▶ _DATA SECTION_
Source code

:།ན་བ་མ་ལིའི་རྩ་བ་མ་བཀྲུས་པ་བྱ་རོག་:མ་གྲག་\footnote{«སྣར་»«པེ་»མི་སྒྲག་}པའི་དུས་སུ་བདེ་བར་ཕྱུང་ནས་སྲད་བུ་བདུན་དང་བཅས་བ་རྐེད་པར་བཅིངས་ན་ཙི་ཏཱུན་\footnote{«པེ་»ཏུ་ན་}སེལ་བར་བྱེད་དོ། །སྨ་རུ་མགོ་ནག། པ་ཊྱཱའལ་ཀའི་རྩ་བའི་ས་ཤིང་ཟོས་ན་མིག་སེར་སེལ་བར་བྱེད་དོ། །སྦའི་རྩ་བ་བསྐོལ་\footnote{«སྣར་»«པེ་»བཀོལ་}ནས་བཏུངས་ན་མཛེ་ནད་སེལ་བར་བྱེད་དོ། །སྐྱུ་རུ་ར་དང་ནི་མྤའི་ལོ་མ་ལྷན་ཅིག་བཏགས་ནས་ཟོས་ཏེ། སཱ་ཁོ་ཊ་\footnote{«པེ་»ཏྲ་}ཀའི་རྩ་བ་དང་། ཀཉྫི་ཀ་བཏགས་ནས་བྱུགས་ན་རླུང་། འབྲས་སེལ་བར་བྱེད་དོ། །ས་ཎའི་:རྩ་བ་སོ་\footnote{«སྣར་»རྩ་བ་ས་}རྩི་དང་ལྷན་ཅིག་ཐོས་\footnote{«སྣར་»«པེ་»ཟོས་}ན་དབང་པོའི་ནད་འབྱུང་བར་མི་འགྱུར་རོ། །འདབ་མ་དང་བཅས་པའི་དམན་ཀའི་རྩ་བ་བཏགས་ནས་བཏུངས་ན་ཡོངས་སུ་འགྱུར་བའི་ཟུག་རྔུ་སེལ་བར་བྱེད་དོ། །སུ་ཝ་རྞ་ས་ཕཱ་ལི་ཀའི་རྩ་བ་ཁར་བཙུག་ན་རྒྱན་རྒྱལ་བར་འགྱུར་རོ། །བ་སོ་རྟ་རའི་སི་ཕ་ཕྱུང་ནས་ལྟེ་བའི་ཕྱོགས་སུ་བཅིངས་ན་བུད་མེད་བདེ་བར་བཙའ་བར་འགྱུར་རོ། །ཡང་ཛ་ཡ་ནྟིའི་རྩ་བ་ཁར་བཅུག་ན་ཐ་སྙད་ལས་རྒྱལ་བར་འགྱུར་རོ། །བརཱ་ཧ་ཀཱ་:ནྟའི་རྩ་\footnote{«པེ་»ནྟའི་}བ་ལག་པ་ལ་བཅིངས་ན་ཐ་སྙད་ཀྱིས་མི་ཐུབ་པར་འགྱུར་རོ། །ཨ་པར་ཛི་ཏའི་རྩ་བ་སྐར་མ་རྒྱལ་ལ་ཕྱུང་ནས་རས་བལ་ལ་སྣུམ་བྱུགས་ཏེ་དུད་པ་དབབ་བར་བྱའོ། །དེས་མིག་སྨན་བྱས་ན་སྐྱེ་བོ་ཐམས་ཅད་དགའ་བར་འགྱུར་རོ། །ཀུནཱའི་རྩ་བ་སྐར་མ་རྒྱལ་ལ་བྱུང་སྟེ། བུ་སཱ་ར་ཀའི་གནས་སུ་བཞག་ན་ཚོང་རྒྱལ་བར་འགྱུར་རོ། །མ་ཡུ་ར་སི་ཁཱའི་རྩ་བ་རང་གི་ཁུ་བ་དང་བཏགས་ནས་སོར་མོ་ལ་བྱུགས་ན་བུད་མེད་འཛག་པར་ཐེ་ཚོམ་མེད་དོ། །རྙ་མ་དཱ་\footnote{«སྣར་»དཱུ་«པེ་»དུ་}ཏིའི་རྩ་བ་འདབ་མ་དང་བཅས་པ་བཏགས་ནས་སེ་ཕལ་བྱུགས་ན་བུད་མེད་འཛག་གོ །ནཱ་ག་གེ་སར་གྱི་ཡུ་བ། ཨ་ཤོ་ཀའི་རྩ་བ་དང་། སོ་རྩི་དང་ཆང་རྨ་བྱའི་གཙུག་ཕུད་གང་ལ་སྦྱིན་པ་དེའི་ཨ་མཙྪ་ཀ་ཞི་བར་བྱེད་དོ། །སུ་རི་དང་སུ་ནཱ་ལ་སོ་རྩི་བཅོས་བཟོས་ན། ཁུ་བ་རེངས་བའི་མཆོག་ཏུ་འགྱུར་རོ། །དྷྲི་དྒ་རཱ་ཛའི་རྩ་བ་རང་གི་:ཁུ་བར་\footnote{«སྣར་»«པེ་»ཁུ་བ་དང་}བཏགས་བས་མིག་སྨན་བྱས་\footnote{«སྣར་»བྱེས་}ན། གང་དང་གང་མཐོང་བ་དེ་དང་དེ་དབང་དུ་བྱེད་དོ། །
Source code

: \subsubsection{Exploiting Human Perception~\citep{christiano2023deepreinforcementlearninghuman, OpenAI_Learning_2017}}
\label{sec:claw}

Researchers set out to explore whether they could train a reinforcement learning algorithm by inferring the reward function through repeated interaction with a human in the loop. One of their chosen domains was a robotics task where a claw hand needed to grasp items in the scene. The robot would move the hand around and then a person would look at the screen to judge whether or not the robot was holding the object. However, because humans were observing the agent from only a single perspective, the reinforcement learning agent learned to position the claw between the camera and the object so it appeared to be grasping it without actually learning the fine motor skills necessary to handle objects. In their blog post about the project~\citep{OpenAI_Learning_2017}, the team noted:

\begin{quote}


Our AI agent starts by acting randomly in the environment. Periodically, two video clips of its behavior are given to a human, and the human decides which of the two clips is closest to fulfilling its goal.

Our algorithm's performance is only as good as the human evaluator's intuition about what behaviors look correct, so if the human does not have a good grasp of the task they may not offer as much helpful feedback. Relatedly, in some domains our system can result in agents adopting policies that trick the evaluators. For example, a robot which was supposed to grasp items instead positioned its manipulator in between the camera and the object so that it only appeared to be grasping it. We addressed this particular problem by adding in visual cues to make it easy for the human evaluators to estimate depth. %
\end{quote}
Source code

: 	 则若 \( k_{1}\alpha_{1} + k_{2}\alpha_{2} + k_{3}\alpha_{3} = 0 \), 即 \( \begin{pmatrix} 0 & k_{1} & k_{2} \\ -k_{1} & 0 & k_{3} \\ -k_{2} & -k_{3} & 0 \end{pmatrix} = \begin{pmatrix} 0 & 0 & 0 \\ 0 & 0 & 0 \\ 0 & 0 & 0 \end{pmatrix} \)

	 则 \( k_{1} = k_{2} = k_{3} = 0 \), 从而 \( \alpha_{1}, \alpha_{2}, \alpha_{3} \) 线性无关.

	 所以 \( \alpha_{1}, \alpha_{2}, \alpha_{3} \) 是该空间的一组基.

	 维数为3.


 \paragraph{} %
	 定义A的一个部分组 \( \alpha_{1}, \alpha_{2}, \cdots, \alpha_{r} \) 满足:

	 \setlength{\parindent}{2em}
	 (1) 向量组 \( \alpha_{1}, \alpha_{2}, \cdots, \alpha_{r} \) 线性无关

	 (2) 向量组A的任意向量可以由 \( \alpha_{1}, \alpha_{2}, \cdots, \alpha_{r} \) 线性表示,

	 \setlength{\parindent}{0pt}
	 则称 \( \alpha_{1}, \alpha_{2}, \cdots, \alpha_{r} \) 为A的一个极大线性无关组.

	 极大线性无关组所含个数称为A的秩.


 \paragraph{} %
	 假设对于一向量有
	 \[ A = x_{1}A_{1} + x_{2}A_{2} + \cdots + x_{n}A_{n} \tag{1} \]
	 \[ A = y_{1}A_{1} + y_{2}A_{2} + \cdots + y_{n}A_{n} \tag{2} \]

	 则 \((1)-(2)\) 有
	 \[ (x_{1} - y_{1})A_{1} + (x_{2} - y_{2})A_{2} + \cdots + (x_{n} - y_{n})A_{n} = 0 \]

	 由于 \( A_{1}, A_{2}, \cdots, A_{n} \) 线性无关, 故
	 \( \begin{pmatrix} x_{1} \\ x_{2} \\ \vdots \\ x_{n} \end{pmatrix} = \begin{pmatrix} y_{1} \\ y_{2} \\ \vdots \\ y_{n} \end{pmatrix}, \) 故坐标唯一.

▶ _TASK TO COMPLETE_
After reading the listing above, work out how many lines contain "cdots" and reply with that number only.

▶ _RESPONSE TO THIS TASK_
8